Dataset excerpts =
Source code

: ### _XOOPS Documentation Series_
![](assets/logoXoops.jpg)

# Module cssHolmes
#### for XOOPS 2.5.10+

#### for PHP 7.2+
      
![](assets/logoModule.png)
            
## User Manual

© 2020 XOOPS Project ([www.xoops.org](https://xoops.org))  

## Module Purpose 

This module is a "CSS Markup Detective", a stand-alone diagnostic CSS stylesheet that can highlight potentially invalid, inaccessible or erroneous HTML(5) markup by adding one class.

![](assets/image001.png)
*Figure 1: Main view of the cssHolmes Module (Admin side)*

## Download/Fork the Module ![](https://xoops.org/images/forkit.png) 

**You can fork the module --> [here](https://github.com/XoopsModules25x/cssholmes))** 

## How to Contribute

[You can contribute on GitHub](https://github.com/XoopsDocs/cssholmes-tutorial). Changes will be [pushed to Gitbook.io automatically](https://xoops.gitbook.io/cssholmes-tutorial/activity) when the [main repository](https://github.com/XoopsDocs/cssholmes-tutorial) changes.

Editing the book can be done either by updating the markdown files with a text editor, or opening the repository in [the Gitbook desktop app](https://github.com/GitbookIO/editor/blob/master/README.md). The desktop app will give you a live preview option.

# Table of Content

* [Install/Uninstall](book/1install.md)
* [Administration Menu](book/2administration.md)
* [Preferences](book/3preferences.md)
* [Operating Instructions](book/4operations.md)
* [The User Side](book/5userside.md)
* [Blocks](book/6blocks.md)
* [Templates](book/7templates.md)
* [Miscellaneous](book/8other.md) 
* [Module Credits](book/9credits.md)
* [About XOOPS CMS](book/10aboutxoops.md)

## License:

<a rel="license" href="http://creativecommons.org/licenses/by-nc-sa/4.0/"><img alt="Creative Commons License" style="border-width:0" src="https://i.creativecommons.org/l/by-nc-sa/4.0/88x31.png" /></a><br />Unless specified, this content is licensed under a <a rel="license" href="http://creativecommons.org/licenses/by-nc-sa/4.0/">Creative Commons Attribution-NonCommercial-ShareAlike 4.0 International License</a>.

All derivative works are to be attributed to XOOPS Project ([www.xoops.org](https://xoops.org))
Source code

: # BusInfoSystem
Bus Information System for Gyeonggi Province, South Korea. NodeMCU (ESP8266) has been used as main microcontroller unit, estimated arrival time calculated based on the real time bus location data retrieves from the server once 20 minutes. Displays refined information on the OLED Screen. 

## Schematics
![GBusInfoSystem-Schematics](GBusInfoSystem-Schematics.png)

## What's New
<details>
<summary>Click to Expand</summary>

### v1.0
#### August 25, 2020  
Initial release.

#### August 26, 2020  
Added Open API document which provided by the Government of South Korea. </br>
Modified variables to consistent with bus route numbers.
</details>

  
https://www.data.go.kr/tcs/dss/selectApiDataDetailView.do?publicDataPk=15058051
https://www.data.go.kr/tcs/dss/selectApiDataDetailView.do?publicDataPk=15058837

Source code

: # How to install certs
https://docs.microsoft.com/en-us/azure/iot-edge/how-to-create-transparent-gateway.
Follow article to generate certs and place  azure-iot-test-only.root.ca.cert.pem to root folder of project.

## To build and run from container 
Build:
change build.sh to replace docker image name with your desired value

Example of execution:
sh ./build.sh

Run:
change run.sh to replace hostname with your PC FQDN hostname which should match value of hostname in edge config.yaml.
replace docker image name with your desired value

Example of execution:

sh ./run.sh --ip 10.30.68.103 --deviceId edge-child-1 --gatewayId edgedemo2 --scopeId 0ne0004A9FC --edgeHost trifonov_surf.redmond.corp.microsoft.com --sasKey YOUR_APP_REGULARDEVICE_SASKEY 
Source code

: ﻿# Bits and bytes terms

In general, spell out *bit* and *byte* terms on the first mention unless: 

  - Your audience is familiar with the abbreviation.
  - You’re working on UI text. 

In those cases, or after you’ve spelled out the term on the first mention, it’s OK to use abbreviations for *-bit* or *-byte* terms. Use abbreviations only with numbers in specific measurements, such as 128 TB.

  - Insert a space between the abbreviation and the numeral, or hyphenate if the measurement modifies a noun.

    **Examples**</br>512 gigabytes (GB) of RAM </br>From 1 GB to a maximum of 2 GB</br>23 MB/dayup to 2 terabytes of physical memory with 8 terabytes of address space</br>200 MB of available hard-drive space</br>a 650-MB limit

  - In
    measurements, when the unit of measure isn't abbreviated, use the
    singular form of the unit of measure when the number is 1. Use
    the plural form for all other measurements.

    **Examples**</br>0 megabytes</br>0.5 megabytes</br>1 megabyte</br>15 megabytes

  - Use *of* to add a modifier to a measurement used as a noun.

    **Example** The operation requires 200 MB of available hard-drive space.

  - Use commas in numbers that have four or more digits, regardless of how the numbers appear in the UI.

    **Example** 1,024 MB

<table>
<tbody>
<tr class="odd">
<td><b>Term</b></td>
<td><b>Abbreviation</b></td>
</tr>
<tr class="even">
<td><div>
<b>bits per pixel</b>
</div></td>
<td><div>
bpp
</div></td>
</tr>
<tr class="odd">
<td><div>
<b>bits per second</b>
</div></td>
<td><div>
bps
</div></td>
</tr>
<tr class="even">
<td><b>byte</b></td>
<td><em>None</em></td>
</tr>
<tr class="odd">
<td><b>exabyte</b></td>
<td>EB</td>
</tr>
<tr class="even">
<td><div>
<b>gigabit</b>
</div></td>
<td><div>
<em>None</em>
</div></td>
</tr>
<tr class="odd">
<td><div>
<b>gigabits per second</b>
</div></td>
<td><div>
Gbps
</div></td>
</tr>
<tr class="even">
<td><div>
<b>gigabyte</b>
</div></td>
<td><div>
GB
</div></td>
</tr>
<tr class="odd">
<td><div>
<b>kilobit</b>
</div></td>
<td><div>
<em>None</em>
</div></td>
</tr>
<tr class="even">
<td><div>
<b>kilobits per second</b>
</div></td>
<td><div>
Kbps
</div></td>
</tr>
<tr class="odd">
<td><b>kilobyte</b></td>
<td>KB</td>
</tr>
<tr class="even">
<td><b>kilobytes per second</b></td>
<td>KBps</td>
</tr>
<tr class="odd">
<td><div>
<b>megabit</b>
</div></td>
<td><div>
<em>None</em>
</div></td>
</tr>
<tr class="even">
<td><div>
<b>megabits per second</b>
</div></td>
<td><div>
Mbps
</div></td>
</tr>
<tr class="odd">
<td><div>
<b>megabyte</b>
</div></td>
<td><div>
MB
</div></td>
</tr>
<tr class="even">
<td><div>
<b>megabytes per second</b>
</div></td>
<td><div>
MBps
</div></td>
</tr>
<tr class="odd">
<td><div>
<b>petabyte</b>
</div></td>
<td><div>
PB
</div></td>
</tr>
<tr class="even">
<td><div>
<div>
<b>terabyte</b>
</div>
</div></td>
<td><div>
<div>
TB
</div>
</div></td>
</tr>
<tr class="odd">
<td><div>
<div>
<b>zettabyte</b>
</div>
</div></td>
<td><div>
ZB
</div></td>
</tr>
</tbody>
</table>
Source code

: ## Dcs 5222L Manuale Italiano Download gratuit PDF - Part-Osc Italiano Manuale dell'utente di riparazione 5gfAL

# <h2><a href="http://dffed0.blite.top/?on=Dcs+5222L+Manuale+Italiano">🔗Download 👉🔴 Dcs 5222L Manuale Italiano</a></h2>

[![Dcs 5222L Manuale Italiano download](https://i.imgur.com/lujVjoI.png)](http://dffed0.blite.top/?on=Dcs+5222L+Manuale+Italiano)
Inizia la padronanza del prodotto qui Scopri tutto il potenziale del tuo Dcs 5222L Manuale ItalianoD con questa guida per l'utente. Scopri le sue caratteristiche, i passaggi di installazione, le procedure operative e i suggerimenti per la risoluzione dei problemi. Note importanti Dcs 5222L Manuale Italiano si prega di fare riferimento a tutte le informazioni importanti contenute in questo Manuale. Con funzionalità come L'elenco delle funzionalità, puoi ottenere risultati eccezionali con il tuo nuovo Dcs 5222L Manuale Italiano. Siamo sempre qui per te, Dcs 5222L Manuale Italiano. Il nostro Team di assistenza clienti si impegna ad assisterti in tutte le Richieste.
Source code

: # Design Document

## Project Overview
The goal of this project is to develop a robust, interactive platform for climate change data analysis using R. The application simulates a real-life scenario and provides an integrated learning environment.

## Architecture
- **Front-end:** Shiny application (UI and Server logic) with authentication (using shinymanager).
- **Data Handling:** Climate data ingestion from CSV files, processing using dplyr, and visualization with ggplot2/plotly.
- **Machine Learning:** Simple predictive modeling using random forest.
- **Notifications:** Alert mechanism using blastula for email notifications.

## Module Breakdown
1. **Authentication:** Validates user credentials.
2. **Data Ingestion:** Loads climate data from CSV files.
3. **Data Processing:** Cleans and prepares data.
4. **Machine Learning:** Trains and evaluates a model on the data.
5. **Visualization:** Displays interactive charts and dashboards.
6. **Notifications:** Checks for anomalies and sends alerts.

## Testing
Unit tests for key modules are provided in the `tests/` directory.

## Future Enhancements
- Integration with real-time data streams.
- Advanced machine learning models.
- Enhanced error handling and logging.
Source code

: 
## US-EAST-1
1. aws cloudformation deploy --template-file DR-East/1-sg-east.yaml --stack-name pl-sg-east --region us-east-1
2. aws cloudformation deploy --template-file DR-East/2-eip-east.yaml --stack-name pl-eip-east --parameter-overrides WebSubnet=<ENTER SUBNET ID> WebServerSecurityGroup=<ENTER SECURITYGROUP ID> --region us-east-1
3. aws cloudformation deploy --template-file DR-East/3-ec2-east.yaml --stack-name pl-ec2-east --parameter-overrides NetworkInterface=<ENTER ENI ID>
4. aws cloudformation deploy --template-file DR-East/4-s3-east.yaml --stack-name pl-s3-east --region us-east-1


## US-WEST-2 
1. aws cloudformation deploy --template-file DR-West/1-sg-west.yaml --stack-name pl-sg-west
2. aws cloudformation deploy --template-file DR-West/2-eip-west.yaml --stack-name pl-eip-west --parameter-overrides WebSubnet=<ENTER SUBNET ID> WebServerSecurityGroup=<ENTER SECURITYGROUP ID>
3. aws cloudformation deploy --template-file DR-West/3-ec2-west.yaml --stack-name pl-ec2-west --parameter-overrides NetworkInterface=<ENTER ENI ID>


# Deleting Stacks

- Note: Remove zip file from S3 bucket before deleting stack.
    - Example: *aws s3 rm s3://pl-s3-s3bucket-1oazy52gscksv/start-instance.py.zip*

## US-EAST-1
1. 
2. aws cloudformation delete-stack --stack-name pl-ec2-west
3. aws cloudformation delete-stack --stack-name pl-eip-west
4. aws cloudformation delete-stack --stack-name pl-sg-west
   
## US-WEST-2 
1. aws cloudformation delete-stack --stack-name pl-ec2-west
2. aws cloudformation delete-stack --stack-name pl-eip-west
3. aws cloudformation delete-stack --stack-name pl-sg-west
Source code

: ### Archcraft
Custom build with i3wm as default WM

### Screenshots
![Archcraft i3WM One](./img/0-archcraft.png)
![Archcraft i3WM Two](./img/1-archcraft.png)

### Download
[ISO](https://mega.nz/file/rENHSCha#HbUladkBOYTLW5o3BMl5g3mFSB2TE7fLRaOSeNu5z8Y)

EXERCISE DIRECTIONS =
Each line that holds the string "hard" is to be copied from the entries above.

EXERCISE RESULT =
    **Examples**</br>512 gigabytes (GB) of RAM </br>From 1 GB to a maximum of 2 GB</br>23 MB/dayup to 2 terabytes of physical memory with 8 terabytes of address space</br>200 MB of available hard-drive space</br>a 650-MB limit
    **Example** The operation requires 200 MB of available hard-drive space.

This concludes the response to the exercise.